━━ Material to process

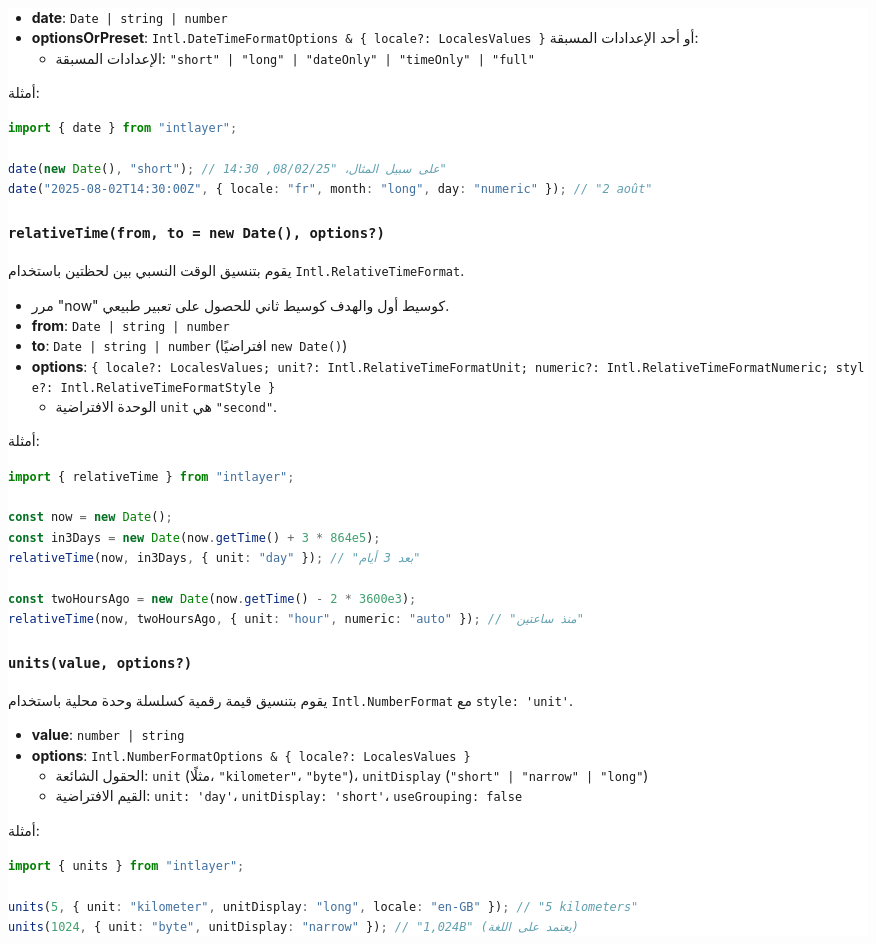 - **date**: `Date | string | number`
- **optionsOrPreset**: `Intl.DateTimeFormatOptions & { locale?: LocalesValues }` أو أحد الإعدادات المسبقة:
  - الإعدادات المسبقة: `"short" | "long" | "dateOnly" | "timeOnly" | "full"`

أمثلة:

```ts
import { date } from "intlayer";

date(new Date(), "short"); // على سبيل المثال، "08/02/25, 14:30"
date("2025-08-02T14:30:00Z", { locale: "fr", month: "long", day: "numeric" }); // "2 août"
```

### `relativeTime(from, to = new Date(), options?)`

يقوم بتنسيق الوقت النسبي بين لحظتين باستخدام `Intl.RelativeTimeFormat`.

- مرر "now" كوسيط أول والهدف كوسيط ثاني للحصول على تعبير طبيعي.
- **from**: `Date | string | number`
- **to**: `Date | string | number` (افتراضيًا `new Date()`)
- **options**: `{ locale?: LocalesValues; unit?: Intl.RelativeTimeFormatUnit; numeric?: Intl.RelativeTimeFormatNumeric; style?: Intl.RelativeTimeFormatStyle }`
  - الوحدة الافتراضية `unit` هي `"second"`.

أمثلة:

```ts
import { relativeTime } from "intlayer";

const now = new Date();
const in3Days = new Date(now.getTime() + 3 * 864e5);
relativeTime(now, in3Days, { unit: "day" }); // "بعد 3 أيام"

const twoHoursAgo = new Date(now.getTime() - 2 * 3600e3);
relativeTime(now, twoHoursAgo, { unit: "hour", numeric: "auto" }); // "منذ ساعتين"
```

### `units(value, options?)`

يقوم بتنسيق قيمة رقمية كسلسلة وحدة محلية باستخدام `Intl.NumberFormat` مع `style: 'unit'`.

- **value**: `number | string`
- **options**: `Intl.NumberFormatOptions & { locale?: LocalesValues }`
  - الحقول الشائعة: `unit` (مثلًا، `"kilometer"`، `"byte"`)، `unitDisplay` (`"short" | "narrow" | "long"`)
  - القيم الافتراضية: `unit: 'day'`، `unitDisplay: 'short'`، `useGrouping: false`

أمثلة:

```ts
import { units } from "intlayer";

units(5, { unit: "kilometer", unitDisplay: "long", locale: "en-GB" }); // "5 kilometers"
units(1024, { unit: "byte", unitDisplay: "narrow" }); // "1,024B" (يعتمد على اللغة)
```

━━━━
━━ Material to process

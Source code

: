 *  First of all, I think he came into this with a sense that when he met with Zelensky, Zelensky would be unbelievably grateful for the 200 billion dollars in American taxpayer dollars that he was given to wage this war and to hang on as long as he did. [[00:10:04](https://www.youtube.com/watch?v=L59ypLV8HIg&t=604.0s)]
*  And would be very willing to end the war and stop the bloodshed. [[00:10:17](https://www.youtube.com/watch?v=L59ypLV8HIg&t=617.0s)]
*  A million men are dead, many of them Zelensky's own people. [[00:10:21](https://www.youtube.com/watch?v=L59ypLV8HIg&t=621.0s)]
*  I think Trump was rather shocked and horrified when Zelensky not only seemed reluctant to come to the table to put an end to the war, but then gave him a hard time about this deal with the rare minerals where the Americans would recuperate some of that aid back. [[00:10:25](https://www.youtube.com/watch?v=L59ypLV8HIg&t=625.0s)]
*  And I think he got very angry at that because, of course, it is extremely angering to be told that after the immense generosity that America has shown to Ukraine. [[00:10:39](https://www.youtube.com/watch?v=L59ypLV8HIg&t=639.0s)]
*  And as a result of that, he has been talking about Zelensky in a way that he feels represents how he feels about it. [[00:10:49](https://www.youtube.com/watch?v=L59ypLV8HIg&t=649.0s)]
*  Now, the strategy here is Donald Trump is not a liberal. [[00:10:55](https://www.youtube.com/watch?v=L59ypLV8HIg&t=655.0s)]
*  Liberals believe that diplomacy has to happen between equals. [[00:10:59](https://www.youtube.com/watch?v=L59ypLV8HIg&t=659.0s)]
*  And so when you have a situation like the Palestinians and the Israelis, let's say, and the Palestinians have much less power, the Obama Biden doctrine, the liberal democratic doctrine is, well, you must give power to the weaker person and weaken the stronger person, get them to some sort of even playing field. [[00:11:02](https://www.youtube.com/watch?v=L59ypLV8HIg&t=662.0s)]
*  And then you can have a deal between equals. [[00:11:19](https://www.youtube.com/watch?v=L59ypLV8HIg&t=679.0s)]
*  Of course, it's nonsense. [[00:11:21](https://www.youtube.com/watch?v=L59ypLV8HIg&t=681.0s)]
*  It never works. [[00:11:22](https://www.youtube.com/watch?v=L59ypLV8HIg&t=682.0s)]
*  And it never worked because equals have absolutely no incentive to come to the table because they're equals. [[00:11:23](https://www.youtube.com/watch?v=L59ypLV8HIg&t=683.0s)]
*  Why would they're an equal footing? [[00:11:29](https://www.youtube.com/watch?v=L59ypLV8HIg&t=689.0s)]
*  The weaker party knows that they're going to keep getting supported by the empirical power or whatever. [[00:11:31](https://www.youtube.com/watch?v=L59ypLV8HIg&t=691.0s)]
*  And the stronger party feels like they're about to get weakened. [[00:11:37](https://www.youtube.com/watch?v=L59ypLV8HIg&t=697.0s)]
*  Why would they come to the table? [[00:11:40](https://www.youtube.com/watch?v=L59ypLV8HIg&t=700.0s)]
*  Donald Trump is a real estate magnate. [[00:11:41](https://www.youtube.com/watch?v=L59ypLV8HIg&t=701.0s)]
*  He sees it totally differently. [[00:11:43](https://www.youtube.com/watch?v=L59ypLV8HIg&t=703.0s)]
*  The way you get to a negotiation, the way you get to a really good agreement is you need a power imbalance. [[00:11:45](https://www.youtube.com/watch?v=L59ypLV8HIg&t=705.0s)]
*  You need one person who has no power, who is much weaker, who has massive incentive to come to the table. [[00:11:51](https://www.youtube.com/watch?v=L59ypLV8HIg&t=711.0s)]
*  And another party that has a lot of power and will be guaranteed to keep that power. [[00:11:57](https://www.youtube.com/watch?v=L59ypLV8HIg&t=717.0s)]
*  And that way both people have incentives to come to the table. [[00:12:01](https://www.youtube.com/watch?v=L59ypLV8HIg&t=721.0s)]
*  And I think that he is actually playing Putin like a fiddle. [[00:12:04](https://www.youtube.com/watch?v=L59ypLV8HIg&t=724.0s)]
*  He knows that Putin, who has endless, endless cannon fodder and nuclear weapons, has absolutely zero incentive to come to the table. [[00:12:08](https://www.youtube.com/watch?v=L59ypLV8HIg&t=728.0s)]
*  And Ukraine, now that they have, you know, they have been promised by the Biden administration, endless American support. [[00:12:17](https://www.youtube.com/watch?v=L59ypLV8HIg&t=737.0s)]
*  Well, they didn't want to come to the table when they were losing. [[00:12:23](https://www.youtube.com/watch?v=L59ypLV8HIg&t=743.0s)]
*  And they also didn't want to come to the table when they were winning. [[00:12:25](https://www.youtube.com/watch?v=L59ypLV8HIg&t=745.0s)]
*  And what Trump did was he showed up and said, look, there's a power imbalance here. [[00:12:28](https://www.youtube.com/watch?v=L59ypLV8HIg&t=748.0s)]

━━━━

Gather every line from the entries above where the word "الإعدادات" appears, and copy them.

- **optionsOrPreset**: `Intl.DateTimeFormatOptions & { locale?: LocalesValues }` أو أحد الإعدادات المسبقة:
  - الإعدادات المسبقة: `"short" | "long" | "dateOnly" | "timeOnly" | "full"`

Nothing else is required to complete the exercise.